5+1 : EU Reform
Making Europe work for citizens!
The European Union is our common project. After centuries of conflict, together we have managed to create a Union that has ensured peace and prosperity for over 60 years. We are proud of this achievement. The EU has limits, which is why Volt advocates institutional reform.
We want to reduce the role of the Council in the EU over time and we want to give MEPs the opportunity to propose legislation as soon as possible. This right is now only possible for the Commission, and here Volt wants to democratise the EU in a very fundamental way.
We are striving for a more federal Europe, where we are united on several things - such as foreign policy, financial policy and defence. This, combined with a strong principle of subsidiarity, will strengthen both Europe as a whole and us citizens.

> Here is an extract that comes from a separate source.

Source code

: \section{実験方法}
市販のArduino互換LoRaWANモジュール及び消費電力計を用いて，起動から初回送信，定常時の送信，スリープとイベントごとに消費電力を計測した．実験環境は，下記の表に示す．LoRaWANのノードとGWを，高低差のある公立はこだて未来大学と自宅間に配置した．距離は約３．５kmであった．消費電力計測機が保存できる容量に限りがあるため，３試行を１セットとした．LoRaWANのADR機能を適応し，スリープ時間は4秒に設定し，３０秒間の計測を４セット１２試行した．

The need for a humane and sustainable refugee policy is necessary and that is why we in Volt Europe also want a reform of the Dublin Convention. We propose corridors that move asylum seekers from recipient countries and instead to where one prefers to receive asylum. Once the asylum process has begun, asylum seekers will be registered in a common European register, because we must do this together. Final country of residence is then based on objective factors in that country such as population density, prosperity and age of the applicant. This reformed system will allow European countries to contribute both housing opportunities or funding.

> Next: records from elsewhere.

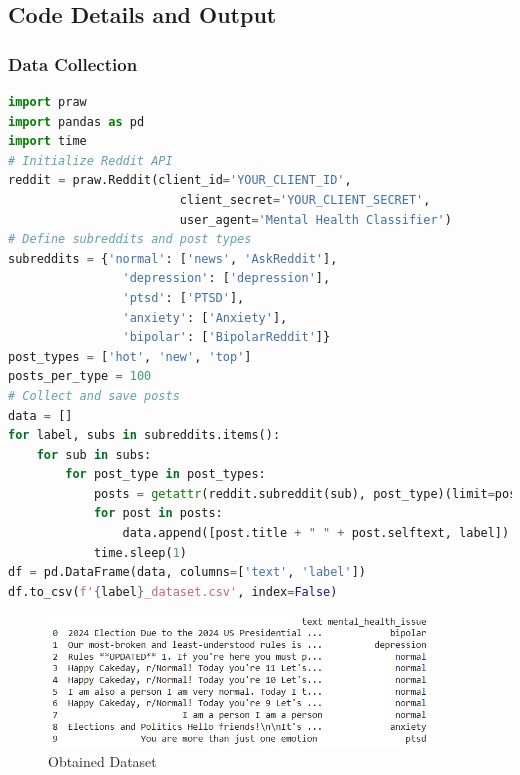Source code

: \subsection{Code Details and Output}

\subsubsection{Data Collection}

\begin{tcolorbox}[colback=gray!5!white, colframe=gray!80!black, boxrule=0.5pt, title=Collecting Reddit Posts]
    \begin{lstlisting}[language=Python]
import praw
import pandas as pd
import time
# Initialize Reddit API
reddit = praw.Reddit(client_id='YOUR_CLIENT_ID',
                        client_secret='YOUR_CLIENT_SECRET',
                        user_agent='Mental Health Classifier')
# Define subreddits and post types
subreddits = {'normal': ['news', 'AskReddit'], 
                'depression': ['depression'], 
                'ptsd': ['PTSD'], 
                'anxiety': ['Anxiety'], 
                'bipolar': ['BipolarReddit']}
post_types = ['hot', 'new', 'top']
posts_per_type = 100
# Collect and save posts
data = []
for label, subs in subreddits.items():
    for sub in subs:
        for post_type in post_types:
            posts = getattr(reddit.subreddit(sub), post_type)(limit=posts_per_type)
            for post in posts:
                data.append([post.title + " " + post.selftext, label])
            time.sleep(1)
df = pd.DataFrame(data, columns=['text', 'label'])
df.to_csv(f'{label}_dataset.csv', index=False)
    \end{lstlisting}
    \end{tcolorbox}
    
    \begin{figure}[h!]  
        \centering
        \includegraphics[width=0.9\textwidth]{Images/Dataset.png}  
        \caption{Obtained Dataset}
        \label{LSTMROC711}  %
    \end{figure}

The opt-outs have been a longstanding source of division in Denmark -mostly on grounds of misconception. The opt-outs do not change Danish sovereignty according to the constitutional §20, they are means of more cooperation to the benefit of Danes.

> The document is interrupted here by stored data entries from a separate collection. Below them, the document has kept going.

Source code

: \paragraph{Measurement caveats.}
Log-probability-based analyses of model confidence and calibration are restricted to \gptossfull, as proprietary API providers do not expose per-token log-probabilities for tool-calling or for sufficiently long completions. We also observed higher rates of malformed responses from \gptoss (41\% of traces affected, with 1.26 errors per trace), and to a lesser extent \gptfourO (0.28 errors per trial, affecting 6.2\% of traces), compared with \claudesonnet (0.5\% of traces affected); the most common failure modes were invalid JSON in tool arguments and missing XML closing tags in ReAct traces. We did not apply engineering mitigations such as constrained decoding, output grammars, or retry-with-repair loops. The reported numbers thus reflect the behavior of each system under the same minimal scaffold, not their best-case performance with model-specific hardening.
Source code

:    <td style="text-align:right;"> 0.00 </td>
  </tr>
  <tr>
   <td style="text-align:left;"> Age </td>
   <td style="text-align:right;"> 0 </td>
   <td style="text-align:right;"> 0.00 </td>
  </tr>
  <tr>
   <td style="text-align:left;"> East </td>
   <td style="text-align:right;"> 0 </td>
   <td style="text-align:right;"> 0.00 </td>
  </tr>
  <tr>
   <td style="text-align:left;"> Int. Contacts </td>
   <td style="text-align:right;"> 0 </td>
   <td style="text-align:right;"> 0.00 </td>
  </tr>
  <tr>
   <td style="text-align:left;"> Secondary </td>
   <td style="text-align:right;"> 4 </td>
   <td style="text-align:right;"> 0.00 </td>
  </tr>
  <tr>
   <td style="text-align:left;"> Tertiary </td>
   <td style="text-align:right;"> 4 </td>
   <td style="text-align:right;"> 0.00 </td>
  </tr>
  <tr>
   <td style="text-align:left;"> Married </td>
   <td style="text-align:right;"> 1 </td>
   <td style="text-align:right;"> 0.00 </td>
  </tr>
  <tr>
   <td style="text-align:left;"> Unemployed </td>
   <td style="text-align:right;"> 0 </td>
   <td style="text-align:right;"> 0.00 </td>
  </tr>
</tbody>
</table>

The current opt-outs are doing Danish interests a disservice in the face of our European neighbours and we see a removal of the opt-outs as a source of strengthening Danish institutions. Volt is about connecting Europeans and to boost collaboration. With respect to past concerns, it is time for Denmark to step up and not just join, but become a stronger member and leader in Europe, by sharing best practices and collaborating.
It is our aim to have an extensive and exhaustive conversation about our Opt-outs so that at the end of the day, the Danish concerns are properly heard all over Europe and that they are addressed so that Danes will choose to say YES to the European cooperation in the EU.
The judicial opt-out hampers Denmark’s ability to work with Europol, it makes it impossible for Denmark to collect student debt in other EU countries and third-country nationals based in Denmark working in other European countries experience great difficulty in ensuring their health coverage because of this opt-out. Denmark is not legally required to partake in the quota system, but as a matter of the day Denmark is to adopt all changes to the Dublin regulation or not partake at all. This mechanism, where judicial matters are designed by other countries that affects Denmark by law, but we have no means to partake in the design of the laws and directives is unsustainable.
Denmark is one of the most experienced military nations, but the Common Security and Defence Policy makes it impossible for Denmark to join in EU-led military operations that would serve Danish interests. PESCO and the European Defence Fund are no longer abstract ideas, but concrete tools that Denmark will not directly benefit from. The architecture of European security is being built, and Denmark stands outside of the door. The pursuit of observer status, if granted, will not secure Denmark a mandate in the development of security in Europe that safeguards our national security. Volt believes that no amount of parallel agreements can secure the same level of information and coordination that systems operated by multiple countries can.
Our Danish currency is a Euro in all but name. Our monetary policy is directly linked to the policies of the European Central Bank and Volt will support both the reform of the ECB and increase its mandate to include provisions on unemployment, sustainable growth, crisis prevention and mitigation. At the current state of Denmark has no mandate to influence the monetary policy that directly affects the kroner, and much European coordination will continue to happen between the euro countries. The kroner is seen as a national symbol, of which we respect, though seeking the highest economic benefits for Denmark the full adoption of the euro will strengthen business.